The main property, located at 444 Pritham Avenue, Greenville Junction, features a grand residence, carriage house, barn and extensive gardens, the cornerstone of which is the Eveleth-Crafts-Sheridan Historical House.
Once a part of the storied Moosehead Inn property, this 1890s mansion was generously donated to the Historical Society by distinguished local entrepreneurs, Julia and Philip Crafts Sheridan. The house, open for guided tours Wednesday through Friday, between mid June and early October, from 1:00 to 4:00 PM, offers a wide variety of permanent and annually changing exhibits affording a fascinating glimpse into the daily life in this remote, yet economically significant, northwoods region of Maine.
Visitors approach the mansion via the large wraparound veranda and enter, as any important visitors would, via the front door where they are greeted in the foyer and introduced to both the home and the residents for whom the house is named.
Interpreters in period costume guide visitors on their journey back in time through the classic parlor, grand formal dining room, butler’s pantry, and large kitchen, describing and explaining the many curious and often unfamiliar objects on display, while offering insight into the history of its residents, guests, and influential local families.
Ascending to the second floor visitors will find four bedrooms and two baths, furnished and decorated in period style, and complimented by displays depicting a variety of vintage clothing, activities and leisure pastimes.
Among the most popular is the “Be Our Guest” bedroom featuring artifacts and memorabilia from families whose forebears have been residents of the area for generations. Equally popular is “Oliver’s Room,” once the private domain of Oliver Crafts who tragically died at a young age, which now offers exhibits and displays of a masculine nature including wartime service, “sporting” activities such as hunting and fishing, and typical area employment endeavors from years gone by.
Among the most appreciated favorable comments received is that, unlike so many historic homes, the entire Eveleth-Crafts-Sheridan house is open to view. Even the attic, which once served as servant quarters and now functions as a storage facility for textiles, hats, and foot wear is open to view should visitors express an interest.

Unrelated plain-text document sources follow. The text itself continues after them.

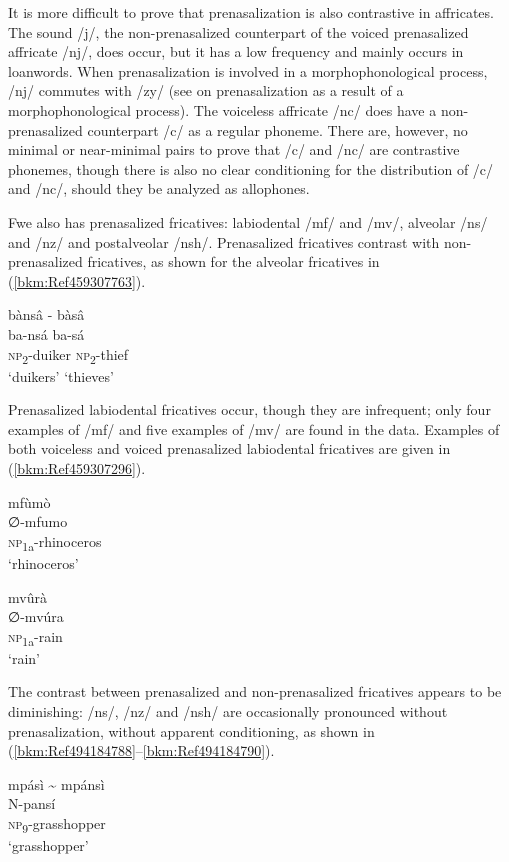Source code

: It is more difficult to prove that prenasalization is also contrastive in affricates. The sound /j/, the non-prenasalized counterpart of the voiced prenasalized affricate /nj/, does occur, but it has a low frequency and mainly occurs in loanwords. When prenasali\-zation is involved in a morphophonological process, /nj/ commutes with /zy/ (see  on prenasalization as a result of a morphophonological process). The voiceless affricate /nc/ does have a non-prenasalized counterpart /c/ as a regular phoneme. There are, however, no minimal or near-mini\-mal pairs to prove that /c/ and /nc/ are contrastive phonemes, though there is also no clear condi\-tioning for the distribution of /c/ and /nc/, should they be analyzed as allophones.

Fwe also has prenasalized fricatives: labiodental /mf/ and /mv/, alveolar /ns/ and /nz/ and postalveolar /nsh/. Prenasalized fricatives contrast with non-pre\-na\-sal\-ized fricatives, as shown for the alveolar fricatives in (\ref{bkm:Ref459307763}).

\ea
\label{bkm:Ref459307763}
bànsâ  \tab    - \tab  bàsâ\\
ba-nsá    \tab\tab    ba-sá\\
\textsc{np}\textsubscript{2}-duiker  \tab\tab  \textsc{np}\textsubscript{2}-thief\\
\glt ‘duikers’  \tab\tab  ‘thieves’
\z

Prenasalized labiodental fricatives occur, though they are infrequent; only four exam\-ples of /mf/ and five examples of /mv/ are found in the data. Examples of both voiceless and voiced prenasal\-ized labiodental fricatives are given in (\ref{bkm:Ref459307296}).

\ea
\label{bkm:Ref459307296}
\glll mfùmò\\
∅-mfumo\\
\textsc{np}\textsubscript{1a}-rhinoceros\\
\glt ‘rhinoceros’
\z

\ea
\glll mvûrà\\
∅-mvúra\\
\textsc{np}\textsubscript{1a}-rain\\
\glt ‘rain’
\z

The contrast between prenasalized and non-prenasalized fricatives appears to be diminishing: /ns/, /nz/ and /nsh/ are occasionally pronounced without prenasalization, without apparent conditioning, as shown in (\ref{bkm:Ref494184788}--\ref{bkm:Ref494184790}).

\ea
\label{bkm:Ref494184788}
mpásì {\textasciitilde} mpánsì\\
N-pansí\\
\textsc{np}\textsubscript{9}-grasshopper\\
\glt ‘grasshopper’
\z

In addition to the mansion, we proudly offer other permanent and changing exhibits, one of which includes The 1880’s Kitchen. The 1880’s Kitchen offers a wonderful collection of old-time kitchen utensils, appliances, and furnishings. Step into this replica of the past and you can almost smell the beans, biscuits, and pies baking in the 1875 wood-burning cook stove.
The Carriage House
The three story building, once the estate’s carriage house, is now home to the museums’ office, library, extensive research files and photographs, paintings, and additional displays including an extraordinary collection of models of many of the steam vessels, both private and commercial, that once plied the waters of Moosehead Lake.
It also houses Moosehead’s Lumberman’s Museum.
The Lumberman’s Museum showcases the history of timber harvesting in the Moosehead region from tools – axes, crosscut saws, pike poles, and Peaveys – to life in camp, to the highly dangerous river drives. The artifacts and photos on display detail the character of the industry over a period of more than one hundred years.
The centerpiece of the Lumberman’s Museum is an impressive 30-foot Kennebec bateau that once plied the waters of the Roach River during the late days of theMoosehead Lake -Kennebec River log drives.
The remaining building at the Eveleth-Crafts-Sheridan property is the Barn. New in 2019 will be the unveiling of a permanent exhibition titled “Moosehead’s Outdoor Heritage: A Sporting Paradise.” Outdoors will tell the remarkable cultural heritage of Moosehead’s outdoors experience, from the guides who worked on Mt. Kineo to the history of the sporting economy that defines the Lake region, up through today.
Gardens and Grounds
Volunteers have done an exceptional job of restoring the gardens. From June to October, the gardens provide a restful, peaceful spot to sit where we often see visitors with their lunch in the sunken garden or strolling the grounds admiring the flowers and garden art.